Berlakunya Peraturan Menteri ESDM Nomor 14 Tahun 2025 membuka jalan bagi koperasi, Badan Usaha Milik Daerah (BUMD), dan usaha kecil menengah (UKM) masyarakat setempat untuk terlibat langsung dalam pengelolaan bagian wilayah kerja. Tujuan utamanya bukan hanya mengejar volume produksi, melainkan menciptakan model pengelolaan energi yang lebih berkeadilan dan berdaya saing lokal.
Dalam mekanisme yang dirancang, hasil produksi dari sumur rakyat nantinya akan dibeli oleh perusahaan minyak dan gas atau Kontraktor Kontrak Kerja Sama (KKKS) yang beroperasi di sekitar wilayah tersebut. Harga pembelian ditetapkan sebesar 70–80 persen dari harga rata-rata minyak mentah Indonesia atau Indonesian Crude Price (ICP), angka yang cukup kompetitif untuk mendorong keterlibatan aktif masyarakat.
“Ketika produksinya sudah ada dari sumur-sumur masyarakat, maka Pertamina sebagai offtaker (pembeli),” lanjut Bahlil, menegaskan komitmen perusahaan energi nasional dalam menyukseskan skema ini.
Pertamina memang telah menyatakan kesiapannya menjadi pembeli resmi dari minyak yang dihasilkan sumur rakyat. Produksi tersebut nantinya akan dihitung sebagai bagian dari lifting minyak milik KKKS, sehingga memberikan manfaat timbal balik yang saling menguntungkan antara perusahaan besar dan komunitas lokal.
Tak hanya pemerintah pusat, dukungan juga datang dari Satuan Kerja Khusus Pelaksana Kegiatan Usaha Hulu Minyak dan Gas Bumi (SKK Migas). Kepala SKK Migas, Djoko Siswanto, menyatakan bahwa potensi maksimal dari sumur rakyat bisa mencapai angka signifikan dalam hal kontribusi lifting nasional.
Dengan asumsi produksi 3–25 barel per hari per sumur, dari total 30 ribu sumur yang tersedia, potensi produksi bisa mencapai minimal 90 ribu barel minyak per hari. Bahkan jika pengelolaan dilakukan dengan baik, angka ini bisa menyentuh 100 ribu barel per hari.

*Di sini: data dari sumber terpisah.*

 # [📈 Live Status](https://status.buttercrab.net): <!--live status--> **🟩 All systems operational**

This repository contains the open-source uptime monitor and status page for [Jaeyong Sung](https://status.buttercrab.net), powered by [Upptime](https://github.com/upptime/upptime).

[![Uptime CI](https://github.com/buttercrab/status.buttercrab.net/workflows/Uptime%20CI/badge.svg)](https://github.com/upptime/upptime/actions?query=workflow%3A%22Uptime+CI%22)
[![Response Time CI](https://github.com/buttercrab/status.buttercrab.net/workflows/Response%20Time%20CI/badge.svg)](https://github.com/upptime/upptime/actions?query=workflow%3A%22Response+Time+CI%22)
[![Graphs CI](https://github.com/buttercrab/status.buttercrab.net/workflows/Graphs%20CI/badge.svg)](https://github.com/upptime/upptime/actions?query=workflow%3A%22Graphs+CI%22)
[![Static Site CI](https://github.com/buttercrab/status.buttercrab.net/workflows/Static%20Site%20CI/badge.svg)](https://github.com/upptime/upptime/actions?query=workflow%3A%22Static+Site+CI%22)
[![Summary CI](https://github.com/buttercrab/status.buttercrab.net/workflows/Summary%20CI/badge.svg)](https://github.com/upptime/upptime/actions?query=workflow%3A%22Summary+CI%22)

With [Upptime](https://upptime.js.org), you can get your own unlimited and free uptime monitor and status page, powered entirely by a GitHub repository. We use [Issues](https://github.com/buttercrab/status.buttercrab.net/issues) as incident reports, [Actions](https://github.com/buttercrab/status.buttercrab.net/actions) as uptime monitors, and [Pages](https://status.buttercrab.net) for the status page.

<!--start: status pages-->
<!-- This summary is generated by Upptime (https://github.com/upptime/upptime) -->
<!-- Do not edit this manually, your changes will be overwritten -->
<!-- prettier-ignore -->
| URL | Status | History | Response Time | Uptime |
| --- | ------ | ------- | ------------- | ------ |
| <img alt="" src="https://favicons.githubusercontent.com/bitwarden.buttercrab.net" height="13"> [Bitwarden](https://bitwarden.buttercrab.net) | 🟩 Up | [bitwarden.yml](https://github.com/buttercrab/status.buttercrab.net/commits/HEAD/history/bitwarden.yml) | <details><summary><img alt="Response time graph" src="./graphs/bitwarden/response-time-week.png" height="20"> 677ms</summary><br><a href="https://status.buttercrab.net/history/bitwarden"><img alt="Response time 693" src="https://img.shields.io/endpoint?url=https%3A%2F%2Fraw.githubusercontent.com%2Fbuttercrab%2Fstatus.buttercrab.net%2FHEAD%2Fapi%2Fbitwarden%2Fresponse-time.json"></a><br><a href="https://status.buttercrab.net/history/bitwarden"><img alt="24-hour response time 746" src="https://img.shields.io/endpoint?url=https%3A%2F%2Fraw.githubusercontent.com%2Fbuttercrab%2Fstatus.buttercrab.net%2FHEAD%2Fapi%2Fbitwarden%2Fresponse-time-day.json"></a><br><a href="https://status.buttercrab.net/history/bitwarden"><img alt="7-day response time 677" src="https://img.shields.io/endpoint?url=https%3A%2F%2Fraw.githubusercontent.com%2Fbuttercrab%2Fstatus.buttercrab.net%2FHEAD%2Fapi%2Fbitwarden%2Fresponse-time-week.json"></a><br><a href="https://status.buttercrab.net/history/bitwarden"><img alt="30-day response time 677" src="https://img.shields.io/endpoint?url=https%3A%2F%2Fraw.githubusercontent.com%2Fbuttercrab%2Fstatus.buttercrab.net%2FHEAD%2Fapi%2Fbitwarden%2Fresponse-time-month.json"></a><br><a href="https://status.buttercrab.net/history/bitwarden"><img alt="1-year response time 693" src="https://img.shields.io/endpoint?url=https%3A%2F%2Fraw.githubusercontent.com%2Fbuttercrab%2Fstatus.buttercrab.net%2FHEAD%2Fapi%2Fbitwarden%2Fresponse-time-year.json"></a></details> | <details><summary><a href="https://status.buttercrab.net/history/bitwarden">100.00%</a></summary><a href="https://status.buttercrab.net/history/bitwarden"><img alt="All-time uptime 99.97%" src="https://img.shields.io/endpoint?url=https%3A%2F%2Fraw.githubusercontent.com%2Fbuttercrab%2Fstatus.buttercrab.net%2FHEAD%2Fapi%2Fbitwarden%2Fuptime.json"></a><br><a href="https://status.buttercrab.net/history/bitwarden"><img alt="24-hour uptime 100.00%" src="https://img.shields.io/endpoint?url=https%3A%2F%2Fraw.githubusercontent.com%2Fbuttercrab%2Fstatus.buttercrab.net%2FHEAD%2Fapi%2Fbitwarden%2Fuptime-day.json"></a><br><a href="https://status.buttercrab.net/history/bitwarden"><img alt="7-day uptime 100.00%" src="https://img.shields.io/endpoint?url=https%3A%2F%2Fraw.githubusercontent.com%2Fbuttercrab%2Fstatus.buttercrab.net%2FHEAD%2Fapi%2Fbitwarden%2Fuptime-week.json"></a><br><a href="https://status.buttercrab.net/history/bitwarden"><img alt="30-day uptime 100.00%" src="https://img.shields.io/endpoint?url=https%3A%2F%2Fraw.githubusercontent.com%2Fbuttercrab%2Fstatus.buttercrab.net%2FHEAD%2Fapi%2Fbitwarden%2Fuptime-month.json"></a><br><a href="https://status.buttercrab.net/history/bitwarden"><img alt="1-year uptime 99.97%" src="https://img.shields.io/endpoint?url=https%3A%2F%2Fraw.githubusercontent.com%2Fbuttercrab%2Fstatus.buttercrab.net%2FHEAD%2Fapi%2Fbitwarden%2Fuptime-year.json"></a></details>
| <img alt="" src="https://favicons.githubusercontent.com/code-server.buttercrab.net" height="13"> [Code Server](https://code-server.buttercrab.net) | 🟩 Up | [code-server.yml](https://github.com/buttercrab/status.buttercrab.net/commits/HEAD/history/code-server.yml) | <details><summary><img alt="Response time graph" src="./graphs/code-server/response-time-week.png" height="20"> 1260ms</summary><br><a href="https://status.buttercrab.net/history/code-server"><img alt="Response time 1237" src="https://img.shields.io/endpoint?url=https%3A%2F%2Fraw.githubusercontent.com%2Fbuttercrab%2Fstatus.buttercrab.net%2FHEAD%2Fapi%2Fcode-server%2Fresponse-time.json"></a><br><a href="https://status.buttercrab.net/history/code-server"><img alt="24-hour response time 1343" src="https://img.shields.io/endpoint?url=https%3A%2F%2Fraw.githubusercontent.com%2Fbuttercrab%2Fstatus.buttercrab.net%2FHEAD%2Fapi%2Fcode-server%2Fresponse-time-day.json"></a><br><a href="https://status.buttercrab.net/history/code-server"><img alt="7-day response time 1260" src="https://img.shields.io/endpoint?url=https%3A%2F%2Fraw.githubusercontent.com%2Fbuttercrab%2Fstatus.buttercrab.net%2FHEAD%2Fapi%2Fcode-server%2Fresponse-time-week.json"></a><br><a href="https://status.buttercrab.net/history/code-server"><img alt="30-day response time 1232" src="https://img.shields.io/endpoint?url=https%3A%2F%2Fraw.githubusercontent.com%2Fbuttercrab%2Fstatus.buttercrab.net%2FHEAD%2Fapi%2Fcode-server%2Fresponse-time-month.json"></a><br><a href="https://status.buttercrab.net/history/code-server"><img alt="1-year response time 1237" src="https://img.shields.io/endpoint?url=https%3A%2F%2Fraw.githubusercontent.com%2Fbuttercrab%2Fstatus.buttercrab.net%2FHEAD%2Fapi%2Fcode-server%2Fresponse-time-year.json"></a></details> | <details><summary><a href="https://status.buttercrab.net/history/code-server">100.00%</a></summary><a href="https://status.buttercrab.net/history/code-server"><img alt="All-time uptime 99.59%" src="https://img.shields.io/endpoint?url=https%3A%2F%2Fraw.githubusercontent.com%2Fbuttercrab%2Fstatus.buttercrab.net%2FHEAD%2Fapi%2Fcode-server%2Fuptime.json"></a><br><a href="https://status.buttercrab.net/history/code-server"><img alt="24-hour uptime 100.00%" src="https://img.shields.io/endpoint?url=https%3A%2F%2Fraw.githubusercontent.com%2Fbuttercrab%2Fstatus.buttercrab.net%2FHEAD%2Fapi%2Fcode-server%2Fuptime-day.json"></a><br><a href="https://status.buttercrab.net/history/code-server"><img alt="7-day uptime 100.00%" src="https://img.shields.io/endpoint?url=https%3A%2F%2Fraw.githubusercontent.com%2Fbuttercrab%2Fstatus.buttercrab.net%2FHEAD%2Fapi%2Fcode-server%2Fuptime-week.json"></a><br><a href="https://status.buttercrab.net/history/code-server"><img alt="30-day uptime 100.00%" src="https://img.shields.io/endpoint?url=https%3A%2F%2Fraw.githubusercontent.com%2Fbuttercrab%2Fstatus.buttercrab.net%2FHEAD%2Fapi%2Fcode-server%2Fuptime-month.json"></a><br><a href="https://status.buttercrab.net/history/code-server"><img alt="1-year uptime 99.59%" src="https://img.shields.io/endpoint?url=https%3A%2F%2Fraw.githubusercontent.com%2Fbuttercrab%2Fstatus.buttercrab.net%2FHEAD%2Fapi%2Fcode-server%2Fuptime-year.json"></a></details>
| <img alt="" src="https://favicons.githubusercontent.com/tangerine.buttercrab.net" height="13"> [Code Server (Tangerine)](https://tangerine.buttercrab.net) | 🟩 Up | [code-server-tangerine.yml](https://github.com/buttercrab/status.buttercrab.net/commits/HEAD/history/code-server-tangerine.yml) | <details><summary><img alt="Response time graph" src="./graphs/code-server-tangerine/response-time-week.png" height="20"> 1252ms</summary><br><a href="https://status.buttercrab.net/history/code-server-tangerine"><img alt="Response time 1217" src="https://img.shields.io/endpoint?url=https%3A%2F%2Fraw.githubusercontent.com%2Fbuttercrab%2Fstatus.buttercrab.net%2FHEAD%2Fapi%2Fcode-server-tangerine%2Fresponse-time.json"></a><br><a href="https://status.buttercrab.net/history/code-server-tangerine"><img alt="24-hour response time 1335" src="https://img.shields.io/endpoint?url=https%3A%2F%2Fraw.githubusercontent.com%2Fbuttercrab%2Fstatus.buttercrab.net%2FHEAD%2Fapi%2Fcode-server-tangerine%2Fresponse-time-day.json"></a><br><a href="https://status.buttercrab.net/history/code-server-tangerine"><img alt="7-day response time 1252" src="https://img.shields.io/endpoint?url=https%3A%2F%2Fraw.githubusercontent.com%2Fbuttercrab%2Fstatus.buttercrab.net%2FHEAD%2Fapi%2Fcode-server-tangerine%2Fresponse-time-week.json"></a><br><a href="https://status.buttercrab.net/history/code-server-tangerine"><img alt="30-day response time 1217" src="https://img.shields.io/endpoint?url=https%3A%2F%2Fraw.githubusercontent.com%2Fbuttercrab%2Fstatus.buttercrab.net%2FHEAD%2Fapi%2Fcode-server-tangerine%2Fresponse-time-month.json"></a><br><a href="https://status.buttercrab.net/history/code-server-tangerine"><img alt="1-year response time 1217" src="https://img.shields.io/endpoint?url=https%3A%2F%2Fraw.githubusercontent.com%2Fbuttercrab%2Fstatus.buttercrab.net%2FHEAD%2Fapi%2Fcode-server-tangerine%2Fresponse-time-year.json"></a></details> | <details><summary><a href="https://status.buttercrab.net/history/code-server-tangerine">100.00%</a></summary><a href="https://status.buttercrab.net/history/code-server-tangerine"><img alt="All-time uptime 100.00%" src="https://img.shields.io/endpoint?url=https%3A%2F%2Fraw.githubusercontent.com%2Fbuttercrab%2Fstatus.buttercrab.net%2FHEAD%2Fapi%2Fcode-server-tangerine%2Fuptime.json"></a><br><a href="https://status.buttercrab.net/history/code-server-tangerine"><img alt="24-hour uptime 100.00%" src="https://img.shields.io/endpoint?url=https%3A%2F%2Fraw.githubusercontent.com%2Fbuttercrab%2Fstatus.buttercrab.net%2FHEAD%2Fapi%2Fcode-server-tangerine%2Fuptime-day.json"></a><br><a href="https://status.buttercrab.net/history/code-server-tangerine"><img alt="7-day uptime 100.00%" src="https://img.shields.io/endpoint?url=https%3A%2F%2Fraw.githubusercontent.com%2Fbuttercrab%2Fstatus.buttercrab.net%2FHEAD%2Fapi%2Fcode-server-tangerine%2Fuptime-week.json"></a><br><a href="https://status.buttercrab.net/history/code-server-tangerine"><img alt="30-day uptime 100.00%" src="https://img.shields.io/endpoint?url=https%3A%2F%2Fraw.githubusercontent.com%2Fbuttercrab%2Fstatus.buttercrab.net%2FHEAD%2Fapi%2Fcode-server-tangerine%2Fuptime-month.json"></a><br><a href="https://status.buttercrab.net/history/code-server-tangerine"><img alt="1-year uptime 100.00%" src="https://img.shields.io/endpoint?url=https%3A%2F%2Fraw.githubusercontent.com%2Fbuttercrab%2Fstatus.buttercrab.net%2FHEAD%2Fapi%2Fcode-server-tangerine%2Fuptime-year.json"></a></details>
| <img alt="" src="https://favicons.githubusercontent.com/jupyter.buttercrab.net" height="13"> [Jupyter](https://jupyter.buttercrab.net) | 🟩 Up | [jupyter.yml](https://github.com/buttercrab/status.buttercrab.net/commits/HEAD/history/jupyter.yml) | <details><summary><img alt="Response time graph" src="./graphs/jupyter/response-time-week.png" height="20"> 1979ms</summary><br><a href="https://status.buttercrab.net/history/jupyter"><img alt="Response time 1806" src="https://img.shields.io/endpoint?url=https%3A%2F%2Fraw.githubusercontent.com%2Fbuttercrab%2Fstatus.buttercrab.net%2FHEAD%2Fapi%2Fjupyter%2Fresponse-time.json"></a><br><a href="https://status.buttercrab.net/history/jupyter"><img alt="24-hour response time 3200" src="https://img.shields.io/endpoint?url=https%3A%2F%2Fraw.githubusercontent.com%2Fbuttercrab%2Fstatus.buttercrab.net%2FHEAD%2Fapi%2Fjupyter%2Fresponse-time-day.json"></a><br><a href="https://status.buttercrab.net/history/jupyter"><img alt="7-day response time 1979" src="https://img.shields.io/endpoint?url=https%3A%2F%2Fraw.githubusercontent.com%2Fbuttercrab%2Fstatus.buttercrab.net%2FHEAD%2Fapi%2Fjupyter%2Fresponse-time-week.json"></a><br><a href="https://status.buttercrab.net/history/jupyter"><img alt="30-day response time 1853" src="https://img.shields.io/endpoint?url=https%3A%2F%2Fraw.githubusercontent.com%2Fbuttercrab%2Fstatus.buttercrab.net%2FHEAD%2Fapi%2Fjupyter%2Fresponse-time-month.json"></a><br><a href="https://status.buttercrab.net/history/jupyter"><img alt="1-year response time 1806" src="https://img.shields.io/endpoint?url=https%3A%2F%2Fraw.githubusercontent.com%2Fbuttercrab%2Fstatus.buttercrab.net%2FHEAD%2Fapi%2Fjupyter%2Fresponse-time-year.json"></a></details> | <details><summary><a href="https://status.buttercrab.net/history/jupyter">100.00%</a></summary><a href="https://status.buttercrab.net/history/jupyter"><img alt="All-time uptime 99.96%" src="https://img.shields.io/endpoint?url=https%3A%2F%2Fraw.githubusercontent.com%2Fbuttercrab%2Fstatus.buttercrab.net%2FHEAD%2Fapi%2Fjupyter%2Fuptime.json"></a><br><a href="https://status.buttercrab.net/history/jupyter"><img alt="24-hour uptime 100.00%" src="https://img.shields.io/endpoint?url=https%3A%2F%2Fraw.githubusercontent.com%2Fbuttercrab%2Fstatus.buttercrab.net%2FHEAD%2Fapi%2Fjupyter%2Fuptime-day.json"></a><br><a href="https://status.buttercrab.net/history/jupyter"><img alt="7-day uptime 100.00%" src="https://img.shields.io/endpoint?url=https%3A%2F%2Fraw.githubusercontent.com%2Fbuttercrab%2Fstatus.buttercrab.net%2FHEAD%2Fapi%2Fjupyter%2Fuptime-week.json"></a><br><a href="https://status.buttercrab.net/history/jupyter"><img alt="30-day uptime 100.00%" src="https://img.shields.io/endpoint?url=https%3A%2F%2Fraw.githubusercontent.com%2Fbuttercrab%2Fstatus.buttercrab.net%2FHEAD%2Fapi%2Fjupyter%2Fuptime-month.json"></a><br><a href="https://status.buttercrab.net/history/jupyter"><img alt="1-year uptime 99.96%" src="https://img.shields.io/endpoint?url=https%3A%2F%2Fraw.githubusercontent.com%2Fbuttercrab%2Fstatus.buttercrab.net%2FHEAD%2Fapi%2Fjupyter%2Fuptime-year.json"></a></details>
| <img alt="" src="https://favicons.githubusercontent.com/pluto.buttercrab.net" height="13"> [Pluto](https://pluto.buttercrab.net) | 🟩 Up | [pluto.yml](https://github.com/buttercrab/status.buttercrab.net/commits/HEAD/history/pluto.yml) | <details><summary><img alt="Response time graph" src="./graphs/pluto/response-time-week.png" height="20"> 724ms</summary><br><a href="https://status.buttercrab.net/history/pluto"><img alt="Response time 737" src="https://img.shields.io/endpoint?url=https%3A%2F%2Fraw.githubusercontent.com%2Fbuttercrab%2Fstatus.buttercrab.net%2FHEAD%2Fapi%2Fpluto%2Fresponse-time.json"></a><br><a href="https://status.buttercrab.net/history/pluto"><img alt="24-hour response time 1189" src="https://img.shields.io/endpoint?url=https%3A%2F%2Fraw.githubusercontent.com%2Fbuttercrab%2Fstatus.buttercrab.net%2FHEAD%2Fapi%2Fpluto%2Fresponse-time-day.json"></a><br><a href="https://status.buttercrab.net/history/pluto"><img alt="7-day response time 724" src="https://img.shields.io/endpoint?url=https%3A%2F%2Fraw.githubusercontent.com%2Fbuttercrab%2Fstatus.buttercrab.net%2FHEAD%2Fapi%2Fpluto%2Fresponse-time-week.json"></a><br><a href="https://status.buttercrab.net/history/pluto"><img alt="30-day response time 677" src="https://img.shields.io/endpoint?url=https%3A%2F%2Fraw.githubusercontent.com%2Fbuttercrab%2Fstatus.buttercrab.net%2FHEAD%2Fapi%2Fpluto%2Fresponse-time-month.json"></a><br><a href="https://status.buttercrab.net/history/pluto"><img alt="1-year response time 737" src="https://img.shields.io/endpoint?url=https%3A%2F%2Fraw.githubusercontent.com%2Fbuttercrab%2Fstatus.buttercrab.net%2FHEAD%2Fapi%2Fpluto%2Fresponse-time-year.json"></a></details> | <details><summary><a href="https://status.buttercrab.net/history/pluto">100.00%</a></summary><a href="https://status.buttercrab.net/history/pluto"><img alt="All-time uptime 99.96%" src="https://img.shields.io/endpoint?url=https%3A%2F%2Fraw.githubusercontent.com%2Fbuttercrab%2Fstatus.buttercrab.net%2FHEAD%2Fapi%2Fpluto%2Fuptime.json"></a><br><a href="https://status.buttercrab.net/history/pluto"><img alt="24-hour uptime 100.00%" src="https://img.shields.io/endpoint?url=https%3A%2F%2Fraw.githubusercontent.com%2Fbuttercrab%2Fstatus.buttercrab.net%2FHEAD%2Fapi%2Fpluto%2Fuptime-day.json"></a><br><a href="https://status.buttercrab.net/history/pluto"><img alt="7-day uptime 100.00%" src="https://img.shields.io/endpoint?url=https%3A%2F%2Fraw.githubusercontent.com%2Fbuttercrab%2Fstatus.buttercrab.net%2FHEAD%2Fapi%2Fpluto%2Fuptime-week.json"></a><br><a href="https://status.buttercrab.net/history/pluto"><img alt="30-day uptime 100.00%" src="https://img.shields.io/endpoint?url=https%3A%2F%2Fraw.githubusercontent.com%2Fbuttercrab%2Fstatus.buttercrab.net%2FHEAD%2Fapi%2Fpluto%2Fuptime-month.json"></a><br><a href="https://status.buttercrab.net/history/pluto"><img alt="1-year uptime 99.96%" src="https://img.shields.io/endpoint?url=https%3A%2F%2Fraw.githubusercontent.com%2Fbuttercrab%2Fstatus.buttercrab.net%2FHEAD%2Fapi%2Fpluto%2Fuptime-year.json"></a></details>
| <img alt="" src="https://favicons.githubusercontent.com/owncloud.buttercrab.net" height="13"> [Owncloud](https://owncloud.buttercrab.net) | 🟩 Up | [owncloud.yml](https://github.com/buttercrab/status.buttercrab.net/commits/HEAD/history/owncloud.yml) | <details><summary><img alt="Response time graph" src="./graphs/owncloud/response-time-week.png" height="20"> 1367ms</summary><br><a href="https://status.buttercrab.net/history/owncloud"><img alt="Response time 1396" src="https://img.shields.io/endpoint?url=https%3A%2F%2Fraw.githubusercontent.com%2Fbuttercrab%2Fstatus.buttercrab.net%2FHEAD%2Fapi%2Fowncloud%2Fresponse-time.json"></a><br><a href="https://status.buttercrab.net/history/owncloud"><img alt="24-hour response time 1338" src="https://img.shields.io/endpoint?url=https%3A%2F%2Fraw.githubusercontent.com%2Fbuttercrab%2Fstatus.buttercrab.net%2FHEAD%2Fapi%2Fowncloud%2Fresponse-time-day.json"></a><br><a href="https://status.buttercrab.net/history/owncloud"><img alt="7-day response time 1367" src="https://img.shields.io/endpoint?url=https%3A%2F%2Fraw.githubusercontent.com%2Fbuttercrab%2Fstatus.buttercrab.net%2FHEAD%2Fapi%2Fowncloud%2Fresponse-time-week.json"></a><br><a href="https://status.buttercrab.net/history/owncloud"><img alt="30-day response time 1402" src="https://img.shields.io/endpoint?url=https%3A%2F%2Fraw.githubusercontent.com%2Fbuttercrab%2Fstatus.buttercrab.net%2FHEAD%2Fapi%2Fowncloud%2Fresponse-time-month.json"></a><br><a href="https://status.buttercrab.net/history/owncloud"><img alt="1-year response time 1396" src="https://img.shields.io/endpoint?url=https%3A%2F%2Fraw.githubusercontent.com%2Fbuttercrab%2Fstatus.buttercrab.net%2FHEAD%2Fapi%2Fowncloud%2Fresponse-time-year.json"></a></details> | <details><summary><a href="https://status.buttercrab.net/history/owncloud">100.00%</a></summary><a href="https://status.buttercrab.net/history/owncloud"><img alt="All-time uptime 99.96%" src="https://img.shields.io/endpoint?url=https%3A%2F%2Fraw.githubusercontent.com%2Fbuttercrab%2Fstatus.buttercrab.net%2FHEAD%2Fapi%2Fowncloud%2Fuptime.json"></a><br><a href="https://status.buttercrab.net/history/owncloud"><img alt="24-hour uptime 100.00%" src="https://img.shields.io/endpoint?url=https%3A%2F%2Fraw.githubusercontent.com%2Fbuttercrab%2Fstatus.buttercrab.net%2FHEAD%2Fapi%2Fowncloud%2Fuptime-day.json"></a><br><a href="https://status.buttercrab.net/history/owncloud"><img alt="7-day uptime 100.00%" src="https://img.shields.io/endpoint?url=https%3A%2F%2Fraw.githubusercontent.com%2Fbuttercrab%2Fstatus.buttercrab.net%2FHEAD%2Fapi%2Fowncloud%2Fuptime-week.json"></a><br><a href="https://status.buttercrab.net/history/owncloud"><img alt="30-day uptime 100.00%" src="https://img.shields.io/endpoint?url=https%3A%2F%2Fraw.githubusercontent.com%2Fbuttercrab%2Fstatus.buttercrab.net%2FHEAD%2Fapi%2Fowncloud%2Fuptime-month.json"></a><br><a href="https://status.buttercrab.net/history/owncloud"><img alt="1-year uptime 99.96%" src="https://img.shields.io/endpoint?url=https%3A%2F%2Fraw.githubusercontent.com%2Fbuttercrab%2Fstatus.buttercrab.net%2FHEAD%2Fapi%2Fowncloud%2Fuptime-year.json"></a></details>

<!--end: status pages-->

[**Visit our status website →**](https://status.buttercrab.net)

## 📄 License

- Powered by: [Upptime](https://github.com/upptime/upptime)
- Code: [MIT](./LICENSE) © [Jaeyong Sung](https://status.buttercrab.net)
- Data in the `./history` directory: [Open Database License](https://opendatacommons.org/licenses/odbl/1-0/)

“Itu baru dari tiga provinsi. Nanti kalau dari masing-masing provinsi lain kan potensinya besar sekali. Bisa 100 ribu (barel per hari),” ujar Djoko optimistis.
Potensi besar ini menandakan bahwa sektor energi nasional tak lagi melulu bergantung pada lapangan migas skala raksasa atau teknologi canggih dari luar negeri. Kekuatan domestik, ketika dikelola dengan sistem yang tepat dan transparan, bisa menjadi kunci solusi jangka panjang.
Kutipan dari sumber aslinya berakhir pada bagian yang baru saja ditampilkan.